Fiebre Amarilla: ¿Cómo detectarla y prevenirla?

Fotos boletín - Nota Epidemiológico

En los últimos meses se detectaron dos casos importados de fiebre amarilla en el país. Según la OMS las grandes epidemias se producen cuando el virus es introducido por personas infectadas en zonas muy pobladas, con gran densidad de mosquitos y donde la mayoría de la población tiene escasa o nula inmunidad por falta de vacunación. Por tal motivo, desde Surcos Asociación Civil alentamos las medidas de prevención y cuidados.

¿Qué es y cómo se contagia? La fiebre amarilla es una enfermedad que se transmite por la picadura de un mosquito infectado. Cuando estos pican a una persona enferma, se infectan y se convierten en transmisores de la enfermedad. No todos los mosquitos contagian la fiebre amarilla, sólo aquellos que previamente han picado a un individuo enfermo. Tampoco se contagia a través del contacto personal, objetos ni por la leche materna.

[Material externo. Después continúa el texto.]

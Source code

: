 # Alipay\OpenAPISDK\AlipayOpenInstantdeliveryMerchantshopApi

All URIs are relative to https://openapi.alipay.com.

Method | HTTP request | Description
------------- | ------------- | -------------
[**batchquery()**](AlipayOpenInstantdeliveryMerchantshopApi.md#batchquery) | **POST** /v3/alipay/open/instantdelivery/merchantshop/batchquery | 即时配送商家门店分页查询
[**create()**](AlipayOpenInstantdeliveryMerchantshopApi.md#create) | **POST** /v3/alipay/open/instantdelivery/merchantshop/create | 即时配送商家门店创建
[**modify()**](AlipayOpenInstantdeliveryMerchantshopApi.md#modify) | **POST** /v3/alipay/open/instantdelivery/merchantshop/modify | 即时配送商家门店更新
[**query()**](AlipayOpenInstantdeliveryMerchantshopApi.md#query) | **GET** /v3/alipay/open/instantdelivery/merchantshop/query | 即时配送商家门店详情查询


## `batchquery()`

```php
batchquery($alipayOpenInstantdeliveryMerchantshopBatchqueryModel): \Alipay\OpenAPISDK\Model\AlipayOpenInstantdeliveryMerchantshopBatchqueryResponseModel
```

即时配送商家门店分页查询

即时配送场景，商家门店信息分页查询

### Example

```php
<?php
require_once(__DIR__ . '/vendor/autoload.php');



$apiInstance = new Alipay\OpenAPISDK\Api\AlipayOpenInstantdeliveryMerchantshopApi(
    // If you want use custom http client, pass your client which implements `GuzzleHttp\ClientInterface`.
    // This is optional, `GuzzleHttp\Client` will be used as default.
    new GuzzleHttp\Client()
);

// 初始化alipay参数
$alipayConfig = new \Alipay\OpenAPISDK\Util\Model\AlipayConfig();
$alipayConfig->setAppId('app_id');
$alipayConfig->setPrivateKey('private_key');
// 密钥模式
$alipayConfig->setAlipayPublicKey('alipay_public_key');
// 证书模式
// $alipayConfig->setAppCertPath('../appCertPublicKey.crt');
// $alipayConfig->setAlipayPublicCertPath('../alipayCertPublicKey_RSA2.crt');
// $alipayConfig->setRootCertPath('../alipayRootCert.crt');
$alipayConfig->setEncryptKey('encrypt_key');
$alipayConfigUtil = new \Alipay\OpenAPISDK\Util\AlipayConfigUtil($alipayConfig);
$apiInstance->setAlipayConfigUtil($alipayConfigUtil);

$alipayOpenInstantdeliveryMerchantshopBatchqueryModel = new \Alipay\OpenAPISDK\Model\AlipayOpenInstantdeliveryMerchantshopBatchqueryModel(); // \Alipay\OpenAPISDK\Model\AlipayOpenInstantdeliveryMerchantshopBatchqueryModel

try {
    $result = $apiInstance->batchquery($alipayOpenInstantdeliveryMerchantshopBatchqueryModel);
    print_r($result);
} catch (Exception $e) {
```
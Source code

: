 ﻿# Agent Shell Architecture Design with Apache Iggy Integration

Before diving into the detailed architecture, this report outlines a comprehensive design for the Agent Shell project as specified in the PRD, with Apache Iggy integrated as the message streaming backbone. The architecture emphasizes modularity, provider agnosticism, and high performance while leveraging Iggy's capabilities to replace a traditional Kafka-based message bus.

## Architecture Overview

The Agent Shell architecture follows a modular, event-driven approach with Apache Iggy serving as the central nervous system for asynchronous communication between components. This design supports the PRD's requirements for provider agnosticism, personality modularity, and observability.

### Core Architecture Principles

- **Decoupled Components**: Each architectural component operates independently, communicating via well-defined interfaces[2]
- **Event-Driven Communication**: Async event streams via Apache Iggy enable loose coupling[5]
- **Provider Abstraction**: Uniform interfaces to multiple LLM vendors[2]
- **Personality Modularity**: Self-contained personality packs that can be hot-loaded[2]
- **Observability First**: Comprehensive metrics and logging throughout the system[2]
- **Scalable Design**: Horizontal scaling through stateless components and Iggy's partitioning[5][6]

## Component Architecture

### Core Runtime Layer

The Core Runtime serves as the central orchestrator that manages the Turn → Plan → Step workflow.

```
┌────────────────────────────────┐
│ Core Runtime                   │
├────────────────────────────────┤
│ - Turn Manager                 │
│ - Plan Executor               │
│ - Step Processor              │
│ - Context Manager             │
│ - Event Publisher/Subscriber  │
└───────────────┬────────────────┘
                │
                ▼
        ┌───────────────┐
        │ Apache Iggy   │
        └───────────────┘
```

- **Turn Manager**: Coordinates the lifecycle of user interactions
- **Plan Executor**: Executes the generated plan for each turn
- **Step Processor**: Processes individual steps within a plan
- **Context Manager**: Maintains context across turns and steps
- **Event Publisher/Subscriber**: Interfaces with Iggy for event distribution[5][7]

¿Cómo puede prevenirse? La vacunación es la medida más importante para prevenir la fiebre amarilla, y debe ser aplicada a quienes vivan o viajen a una zona de riesgo. En el primer caso, se debe suministrar una dosis a los 18 meses de vida, con un refuerzo a los 11 años. Para personas mayores de 60 años debe evaluarse la necesidad real según exposición al área de riesgo. En el segundo caso, como la protección de la vacuna comienza 10 días después de la aplicación, deben suministrársela con esa anticipación.

Además, es importante evitar las picaduras de mosquito utilizando repelentes, ropas claras y de mangas largas y pantalones largos y también evitar su reproducción vaciando todos los envases que acumulan agua.

¿Cuáles son los síntomas? Los síntomas iniciales pueden ser similares a los de una gripe e incluir fiebre, dolor de cabeza, vómito y dolores musculares. A medida que la enfermedad progresa, sangran las encías y la orina también contiene sangre. El paciente puede también sufrir ictericia (coloración amarilla de la piel).

¿Cuál es el tratamiento? No hay un tratamiento específico para la enfermedad. Solamente se tratan los síntomas. Por eso es importante que se concurra al Centro de Salud ante la sospecha. Allí serán indicadas las medidas adecuadas a cada caso. Es importante no automedicarse, porque los antifebriles de uso habitual pueden ser extremadamente perjudiciales.